> _DATA SUPPLIED_:
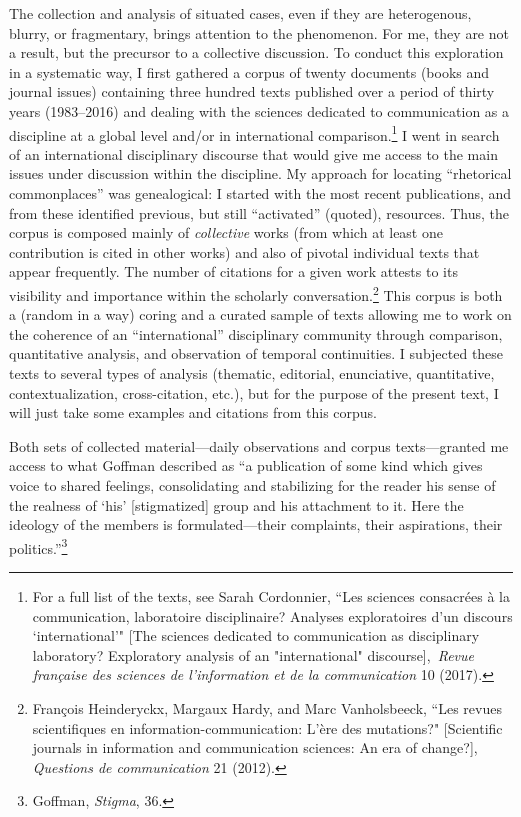 \documentclass{tufte-handout}
\begin{document}
The collection and analysis of situated cases, even if they are
heterogenous, blurry, or fragmentary, brings attention to the
phenomenon. For me, they are not a result, but the precursor to a
collective discussion. To conduct this exploration in a systematic way,
I first gathered a corpus of twenty documents (books and journal issues)
containing three hundred texts published over a period of thirty years
(1983--2016) and dealing with the sciences dedicated to communication as
a discipline at a global level and/or in international
comparison.\footnote{For a full list of the texts, see Sarah Cordonnier,
  ``Les sciences consacrées à la communication, laboratoire
  disciplinaire? Analyses exploratoires d'un discours `international'"
  {[}The sciences dedicated to communication as disciplinary laboratory?
  Exploratory analysis of an "international" discourse{]},~\emph{Revue
  française des sciences de l'information et de la communication} 10
  (2017).} I went in search of an international disciplinary discourse
that would give me access to the main issues under discussion within the
discipline. My approach for locating ``rhetorical commonplaces'' was
genealogical: I started with the most recent publications, and from
these identified previous, but still ``activated'' (quoted), resources.
Thus, the corpus is composed mainly of \emph{collective} works (from
which at least one contribution is cited in other works) and also of
pivotal individual texts that appear frequently. The number of citations
for a given work attests to its visibility and importance within the
scholarly conversation.\footnote{François Heinderyckx, Margaux Hardy,
  and Marc Vanholsbeeck, ``Les revues scientifiques en
  information-communication: L'ère des mutations?" {[}Scientific
  journals in information and communication sciences: An era of
  change?{]}, \emph{Questions de communication} 21 (2012).} This corpus
is both a (random in a way) coring and a curated sample of texts
allowing me to work on the coherence of an ``international''
disciplinary community through comparison, quantitative analysis, and
observation of temporal continuities. I subjected these texts to several
types of analysis (thematic, editorial, enunciative, quantitative,
contextualization, cross-citation, etc.), but for the purpose of the
present text, I will just take some examples and citations from this
corpus.

Both sets of collected material---daily observations and corpus
texts---granted me access to what Goffman described as ``a publication
of some kind which gives voice to shared feelings, consolidating and
stabilizing for the reader his sense of the realness of `his'
{[}stigmatized{]} group and his attachment to it. Here the ideology of
the members is formulated---their complaints, their aspirations, their
politics.''\footnote{Goffman, \emph{Stigma}, 36.}
\end{document}
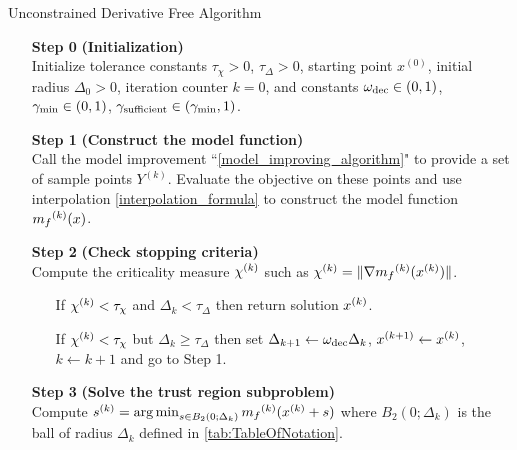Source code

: \begin{algorithm}[H]
    \caption{Unconstrained Derivative Free Algorithm}
    \label{unconstrained_dfo}
    \begin{itemize}
        \item[\textbf{Step 0}] \textbf{(Initialization)} \\
            Initialize tolerance constants $\tau_{\chi} > 0$, $\tau_{\Delta} > 0$, starting point $x^{(0)}$, initial radius $\Delta_0 > 0$, iteration counter $k=0$, and constants $\omega_{\text{dec}} \in (0, 1)$, $ \gamma_{\text{min}} \in (0, 1)$, $\gamma_{\text{sufficient}} \in (\gamma_{\text{min}}, 1)$.
            
        \item[\textbf{Step 1}] \textbf{(Construct the model function)} \\
            Call the model improvement ``\cref{model_improving_algorithm}" to provide a set of sample points $Y^{(k)}$.
            Evaluate the objective on these points and use interpolation \cref{interpolation_formula} to construct the model function ${{m}_f}^{(k)}(x)$.
        
        \item[\textbf{Step 2}] \textbf{(Check stopping criteria)} \\
            Compute the criticality measure ${\chi^{(k)}}$ such as ${\chi^{(k)}} = \|\nabla{{m}_f}^{(k)}({x}^{(k)})\|$. \begin{itemize}
                \item[] If $ {\chi^{(k)}} < \tau_{\chi} $ and $\Delta_k<\tau_{\Delta}$ then return solution ${x}^{(k)}$.
                \item[] If $ {\chi^{(k)}} < \tau_{\chi} $ but $\Delta_k\ge\tau_{\Delta}$ then  
                set $\Delta_{k+1} \gets \omega_{\text{dec}}\Delta_{k}$, 
                $x^{(k+1)} \gets {x}^{(k)}$,
                $k \gets k+1$ and go to Step 1.
            \end{itemize}
        
        \item[\textbf{Step 3}] \textbf{(Solve the trust region subproblem)} \\
            Compute ${s}^{(k)} = \operatorname*{arg\,min}_{s\in B_2(0; \Delta_k)} {{m}_f}^{(k)} ({x}^{(k)} + s)$ where $B_2(0; \Delta_k)$ is the ball of radius $\Delta_k$ defined in \cref{tab:TableOfNotation}.
            

\end{itemize}
\end{algorithm}
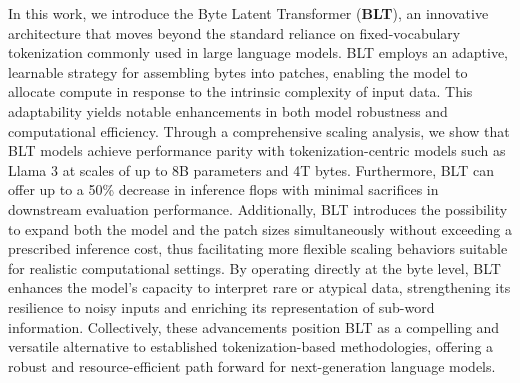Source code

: In this work, we introduce the Byte Latent Transformer (\textbf{BLT}), an innovative architecture that moves beyond the standard reliance on fixed-vocabulary tokenization commonly used in large language models. {\textsc BLT} employs an adaptive, learnable strategy for assembling bytes into patches, enabling the model to allocate compute in response to the intrinsic complexity of input data. This adaptability yields notable enhancements in both model robustness and computational efficiency. Through a comprehensive scaling analysis, we show that {\textsc BLT} models achieve performance parity with tokenization-centric models such as Llama 3 at scales of up to 8B parameters and 4T bytes. Furthermore, BLT can offer up to a 50\% decrease in inference flops with minimal sacrifices in downstream evaluation performance. Additionally, {\textsc BLT} introduces the possibility to expand both the model and the patch sizes simultaneously without exceeding a prescribed inference cost, thus facilitating more flexible scaling behaviors suitable for realistic computational settings. By operating directly at the byte level, {\textsc BLT} enhances the model’s capacity to interpret rare or atypical data, strengthening its resilience to noisy inputs and enriching its representation of sub-word information. Collectively, these advancements position {\textsc BLT} as a compelling and versatile alternative to established tokenization-based methodologies, offering a robust and resource-efficient path forward for next-generation language models.

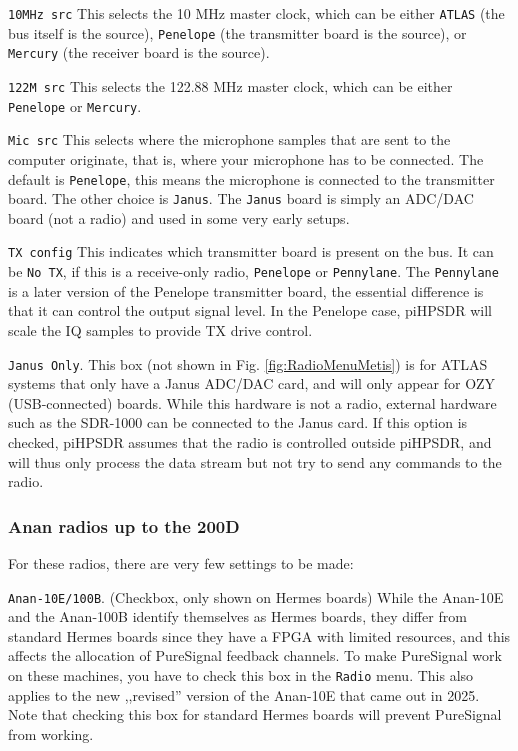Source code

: \documentclass[12pt]{book}
\def\rett#1{\texttt{\color{red}#1}}
\def\bltt#1{\texttt{\color{blue}#1}}
\def\pH{pi\-HPSDR\xspace}
\begin{document}
\rett{10MHz src} This selects the 10 MHz master clock, which can be either \texttt{ATLAS}
(the bus itself is the source), \texttt{Penelope} (the transmitter board is the source),
or \texttt{Mercury} (the receiver board is the source).

\rett{122M src} This selects the 122.88 MHz master clock, which can be either
\texttt{Penelope} or \texttt{Mercury}.

\rett{Mic src} This selects where the microphone samples that are sent to the computer
originate, that is, where your microphone has to be connected. The default is
\texttt{Penelope}, this means the microphone is connected to the transmitter board. The
other choice is \texttt{Janus}. The \texttt{Janus} board is simply an ADC/DAC board (not
a radio) and used in some very early setups.

\rett{TX config} This indicates which transmitter board is present on the bus. It can
be \texttt{No TX}, if this is a receive-only radio, \texttt{Penelope} or \texttt{Pennylane}.
The \texttt{Pennylane} is a later version of the Penelope transmitter board, the essential
difference is that it can control the output signal level. In the Penelope case,
\pH will scale the IQ samples to provide TX drive control.

\rett{Janus Only}. This box (not shown in Fig. \ref{fig:RadioMenuMetis})
is for ATLAS systems that only have a Janus ADC/DAC card,
and will only appear for OZY (USB-connected) boards. While this hardware is not a radio,
external hardware such as the SDR-1000 can be connected to the Janus card. If this
option is checked, \pH assumes that the radio is controlled outside \pH, and
will thus only process the data stream but not try to send any commands to the radio.

\subsubsection{Anan radios up to the 200D}
For these radios, there are very few settings to be made:

\rett{Anan-10E/100B}. (Checkbox, only shown on Hermes boards)
While the Anan-10E and
the Anan-100B identify themselves as Hermes boards, they differ from standard
Hermes boards since they have a FPGA with limited
resources, and this affects the allocation of PureSignal feedback channels. To make
PureSignal work on these machines, you have to check this box in the \bltt{Radio} menu.
This also applies to the new ,,revised'' version of the Anan-10E that came out
in 2025. Note that checking this box for standard Hermes boards will prevent
PureSignal from working.
\end{document}
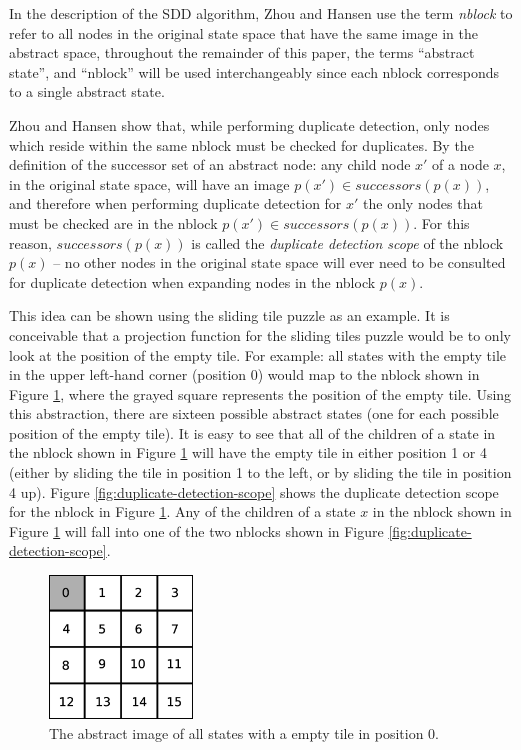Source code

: \documentclass{article} \usepackage{aaai} \usepackage{graphicx}
\begin{document}
In the description of the SDD algorithm, Zhou and Hansen use the term
\emph{nblock} to refer to all nodes in the original state space that
have the same image in the abstract space, throughout the remainder of
this paper, the terms ``abstract state'', and ``nblock'' will be used
interchangeably since each nblock corresponds to a single abstract
state.

Zhou and Hansen show that, while performing duplicate detection, only
nodes which reside within the same nblock must be checked for
duplicates.  By the definition of the successor set of an abstract
node: any child node $x'$ of a node $x$, in the original state space,
will have an image $p(x') \in successors(p(x))$, and therefore when
performing duplicate detection for $x'$ the only nodes that must be
checked are in the nblock $p(x') \in successors(p(x))$.  For this
reason, $successors(p(x))$ is called the \emph{duplicate detection
  scope} of the nblock $p(x)$ -- no other nodes in the original state
space will ever need to be consulted for duplicate detection when
expanding nodes in the nblock $p(x)$.

This idea can be shown using the sliding tile puzzle as an example.
It is conceivable that a projection function for the sliding tiles
puzzle would be to only look at the position of the empty tile.  For
example: all states with the empty tile in the upper left-hand corner
(position 0) would map to the nblock shown in Figure
\ref{fig:tile-abstraction}, where the grayed square represents the
position of the empty tile.  Using this abstraction, there are sixteen
possible abstract states (one for each possible position of the empty
tile).  It is easy to see that all of the children of a state in the
nblock shown in Figure \ref{fig:tile-abstraction} will have the empty
tile in either position 1 or 4 (either by sliding the tile in position
1 to the left, or by sliding the tile in position 4 up).  Figure
\ref{fig:duplicate-detection-scope} shows the duplicate detection
scope for the nblock in Figure \ref{fig:tile-abstraction}.  Any of the
children of a state $x$ in the nblock shown in Figure
\ref{fig:tile-abstraction} will fall into one of the two nblocks shown
in Figure \ref{fig:duplicate-detection-scope}.

\begin{figure}[t]
\begin{center}
\includegraphics[width=1.5in]{images/tile-abstraction.eps}
\caption{The abstract image of all states with a empty tile in
  position 0.}
\label{fig:tile-abstraction}
\end{center}
\end{figure}
\end{document}
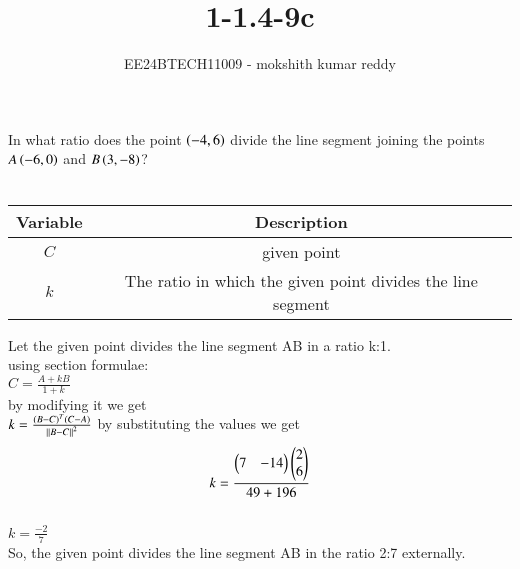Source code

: \documentclass[journal]{IEEEtran}
\begin{document}

\vspace{3cm}

\title{1-1.4-9c}
\author{EE24BTECH11009 - mokshith kumar reddy}
{\let\newpage\relax\maketitle}

\renewcommand{\thefigure}{\theenumi}
\renewcommand{\thetable}{\theenumi}
\setlength{\intextsep}{10pt} %


\renewcommand{\thetable}{\theenumi}

In what ratio does the point $\left(-4,6\right)$ divide the line segment joining the points $A\left(-6,0\right)$ and $B\left(3,-8\right)$?\\
\solution \\
\begin{tabular}[12pt]{ |c| c|}
    \hline
    \textbf{Variable} & \textbf{Description}\\ 
    \hline
    $C$ & given point \\
    \hline 
    $k$ & The ratio in which the given point divides the line segment\\
    \hline   
    \end{tabular}
Let the given point divides the line segment AB in a ratio k:1.\\
using section formulae:\\
$C=\frac{A+kB}{1+k}$\\
by modifying it we get\\
$k=\frac{(B-C)^T(C-A)}{\left\vert\left\vert B-C\right\vert\right\vert^2}$
by substituting the values we get\\
\begin{align}
k=\frac{
\begin{pmatrix}
7 & -14
\end{pmatrix}
\begin{pmatrix}
2\\
6
\end{pmatrix}
}{49+196}
\end{align}\\
$k=\frac{-2}{7}$\\
So, the given point divides the line segment AB in the ratio 2:7 externally.
\end{document}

> _WHAT IS EXPECTED_:
Every line that contains the string "issues" should be returned from the data.

> _ANSWER FOR THE TASK_:
I first gathered a corpus of twenty documents (books and journal issues)
that would give me access to the main issues under discussion within the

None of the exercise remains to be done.